Retype all entries exactly, skipping pictures.

++++ DATA FOR THIS TASK

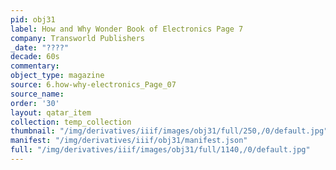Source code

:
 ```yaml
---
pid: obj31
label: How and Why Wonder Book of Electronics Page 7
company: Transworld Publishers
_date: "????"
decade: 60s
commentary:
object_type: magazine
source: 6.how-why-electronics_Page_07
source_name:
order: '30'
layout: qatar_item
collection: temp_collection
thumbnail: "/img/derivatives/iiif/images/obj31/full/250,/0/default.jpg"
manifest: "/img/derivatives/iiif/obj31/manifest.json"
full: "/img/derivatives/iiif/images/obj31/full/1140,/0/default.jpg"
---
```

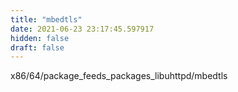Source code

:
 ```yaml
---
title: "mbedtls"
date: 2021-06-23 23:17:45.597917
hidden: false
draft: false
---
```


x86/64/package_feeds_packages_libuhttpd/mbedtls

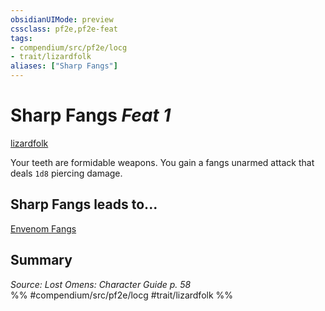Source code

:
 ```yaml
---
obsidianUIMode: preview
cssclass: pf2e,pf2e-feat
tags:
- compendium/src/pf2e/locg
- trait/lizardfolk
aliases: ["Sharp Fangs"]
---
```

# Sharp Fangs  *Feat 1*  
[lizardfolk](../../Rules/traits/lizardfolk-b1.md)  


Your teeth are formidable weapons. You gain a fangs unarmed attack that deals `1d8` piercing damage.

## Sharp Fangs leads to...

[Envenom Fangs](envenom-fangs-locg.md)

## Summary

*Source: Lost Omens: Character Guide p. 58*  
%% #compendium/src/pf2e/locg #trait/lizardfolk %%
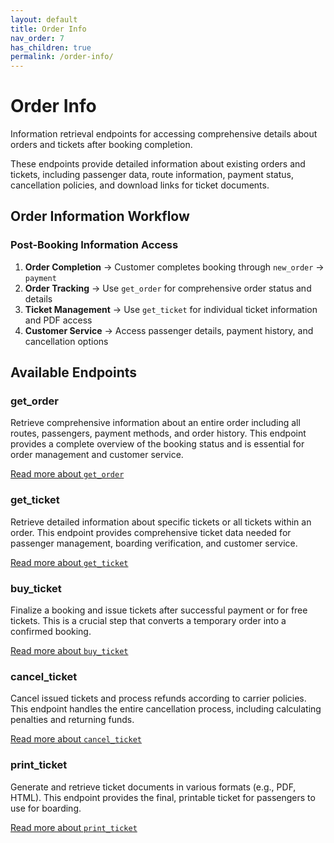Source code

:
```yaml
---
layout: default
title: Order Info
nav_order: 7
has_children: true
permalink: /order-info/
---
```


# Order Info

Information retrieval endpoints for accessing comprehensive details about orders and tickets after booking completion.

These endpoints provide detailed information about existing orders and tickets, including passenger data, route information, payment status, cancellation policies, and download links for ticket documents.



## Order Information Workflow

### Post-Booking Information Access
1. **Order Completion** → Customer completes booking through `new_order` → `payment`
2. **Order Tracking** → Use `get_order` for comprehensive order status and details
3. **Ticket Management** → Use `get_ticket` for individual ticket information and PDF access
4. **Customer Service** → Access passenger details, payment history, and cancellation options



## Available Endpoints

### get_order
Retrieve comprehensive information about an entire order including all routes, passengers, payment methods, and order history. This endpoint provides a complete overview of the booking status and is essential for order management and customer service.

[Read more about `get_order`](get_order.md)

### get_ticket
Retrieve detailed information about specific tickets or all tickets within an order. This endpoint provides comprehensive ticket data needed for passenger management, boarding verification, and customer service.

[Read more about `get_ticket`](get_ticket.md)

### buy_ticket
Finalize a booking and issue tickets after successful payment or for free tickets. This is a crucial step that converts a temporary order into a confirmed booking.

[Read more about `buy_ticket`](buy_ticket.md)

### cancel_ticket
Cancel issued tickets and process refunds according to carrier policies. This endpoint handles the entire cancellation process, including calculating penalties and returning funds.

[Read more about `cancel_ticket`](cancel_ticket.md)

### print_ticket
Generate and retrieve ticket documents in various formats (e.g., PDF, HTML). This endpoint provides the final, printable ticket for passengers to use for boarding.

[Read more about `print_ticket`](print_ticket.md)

++++++++

## EXPECTED ANSWER
Source code

:
 ```yaml
---
pid: obj31
label: How and Why Wonder Book of Electronics Page 7
company: Transworld Publishers
_date: "????"
decade: 60s
commentary:
object_type: magazine
source: 6.how-why-electronics_Page_07
source_name:
order: '30'
layout: qatar_item
collection: temp_collection
thumbnail: "/img/derivatives/iiif/images/obj31/full/250,/0/default.jpg"
manifest: "/img/derivatives/iiif/obj31/manifest.json"
full: "/img/derivatives/iiif/images/obj31/full/1140,/0/default.jpg"
---
```

Source code

:
 ```yaml
---
title: "mbedtls"
date: 2021-06-23 23:17:45.597917
hidden: false
draft: false
---
```


x86/64/package_feeds_packages_libuhttpd/mbedtls

Source code

:
 ```yaml
---
obsidianUIMode: preview
cssclass: pf2e,pf2e-feat
tags:
- compendium/src/pf2e/locg
- trait/lizardfolk
aliases: ["Sharp Fangs"]
---
```

# Sharp Fangs  *Feat 1*  
[lizardfolk](../../Rules/traits/lizardfolk-b1.md)  


Your teeth are formidable weapons. You gain a fangs unarmed attack that deals `1d8` piercing damage.

## Sharp Fangs leads to...

[Envenom Fangs](envenom-fangs-locg.md)

## Summary

*Source: Lost Omens: Character Guide p. 58*  
%% #compendium/src/pf2e/locg #trait/lizardfolk %%
Source code

:
```yaml
---
layout: default
title: Order Info
nav_order: 7
has_children: true
permalink: /order-info/
---
```


# Order Info

Information retrieval endpoints for accessing comprehensive details about orders and tickets after booking completion.

These endpoints provide detailed information about existing orders and tickets, including passenger data, route information, payment status, cancellation policies, and download links for ticket documents.



## Order Information Workflow

### Post-Booking Information Access
1. **Order Completion** → Customer completes booking through `new_order` → `payment`
2. **Order Tracking** → Use `get_order` for comprehensive order status and details
3. **Ticket Management** → Use `get_ticket` for individual ticket information and PDF access
4. **Customer Service** → Access passenger details, payment history, and cancellation options



## Available Endpoints

### get_order
Retrieve comprehensive information about an entire order including all routes, passengers, payment methods, and order history. This endpoint provides a complete overview of the booking status and is essential for order management and customer service.

[Read more about `get_order`](get_order.md)

### get_ticket
Retrieve detailed information about specific tickets or all tickets within an order. This endpoint provides comprehensive ticket data needed for passenger management, boarding verification, and customer service.

[Read more about `get_ticket`](get_ticket.md)

### buy_ticket
Finalize a booking and issue tickets after successful payment or for free tickets. This is a crucial step that converts a temporary order into a confirmed booking.

[Read more about `buy_ticket`](buy_ticket.md)

### cancel_ticket
Cancel issued tickets and process refunds according to carrier policies. This endpoint handles the entire cancellation process, including calculating penalties and returning funds.

[Read more about `cancel_ticket`](cancel_ticket.md)

### print_ticket
Generate and retrieve ticket documents in various formats (e.g., PDF, HTML). This endpoint provides the final, printable ticket for passengers to use for boarding.

[Read more about `print_ticket`](print_ticket.md)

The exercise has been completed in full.